(Task prompt):
Output the data below exactly, without images.
── Data for analysis
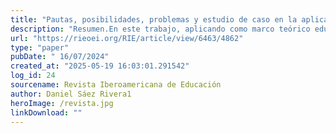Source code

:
 ```yaml
---
title: "Pautas, posibilidades, problemas y estudio de caso en la aplicación pedagógica posmétodo del Paisaje Lingüístico en la enseñanza de lengua española en un marco universitario en España"
description: "Resumen.En este trabajo, aplicando como marco teórico educativo el posmétodo de Kumaravadivelu (1993, 1994, 2001, 2003, 2006, 2012), se pretende trazar un estado de la cuestión de la aplicación didáctica del Paisaje Lingüístico (PL) para la enseñanza de lenguas primeras y segundas, y de la lingüística. Se intentará mostrar cómo se pueden ajustar las 10 microestrategias del posmétodo a la citada aplicación pedagógica del PL en la bibliografía al uso, y dentro de esta se distinguirá entre meras propuestas didácticas y experiencias de clase, así como se propone una clasificación cuatripartita del tipo de actividades (microestrategias en la condición posmétodo de Kumaravadivelu). Tras ello, se analizará un estudio de caso de aplicación del PL en una clase introductoria al español en dos grupos, uno de control y otro experimental, en la Universidad de Granada, tratando de comprobar la hipótesis de partida de que el empleo pedagógico del PL iba a tener un impacto positivo en el desempeño de los estudiantes."
url: "https://rieoei.org/RIE/article/view/6463/4862"
type: "paper"
pubDate: " 16/07/2024"
created_at: "2025-05-19 16:03:01.291542"
log_id: 24
sourcename: Revista Iberoamericana de Educación
author: Daniel Sáez Rivera1
heroImage: /revista.jpg
linkDownload: ""
---
```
────
(Reply):
Source code

:
 ```yaml
---
title: "Pautas, posibilidades, problemas y estudio de caso en la aplicación pedagógica posmétodo del Paisaje Lingüístico en la enseñanza de lengua española en un marco universitario en España"
description: "Resumen.En este trabajo, aplicando como marco teórico educativo el posmétodo de Kumaravadivelu (1993, 1994, 2001, 2003, 2006, 2012), se pretende trazar un estado de la cuestión de la aplicación didáctica del Paisaje Lingüístico (PL) para la enseñanza de lenguas primeras y segundas, y de la lingüística. Se intentará mostrar cómo se pueden ajustar las 10 microestrategias del posmétodo a la citada aplicación pedagógica del PL en la bibliografía al uso, y dentro de esta se distinguirá entre meras propuestas didácticas y experiencias de clase, así como se propone una clasificación cuatripartita del tipo de actividades (microestrategias en la condición posmétodo de Kumaravadivelu). Tras ello, se analizará un estudio de caso de aplicación del PL en una clase introductoria al español en dos grupos, uno de control y otro experimental, en la Universidad de Granada, tratando de comprobar la hipótesis de partida de que el empleo pedagógico del PL iba a tener un impacto positivo en el desempeño de los estudiantes."
url: "https://rieoei.org/RIE/article/view/6463/4862"
type: "paper"
pubDate: " 16/07/2024"
created_at: "2025-05-19 16:03:01.291542"
log_id: 24
sourcename: Revista Iberoamericana de Educación
author: Daniel Sáez Rivera1
heroImage: /revista.jpg
linkDownload: ""
---
```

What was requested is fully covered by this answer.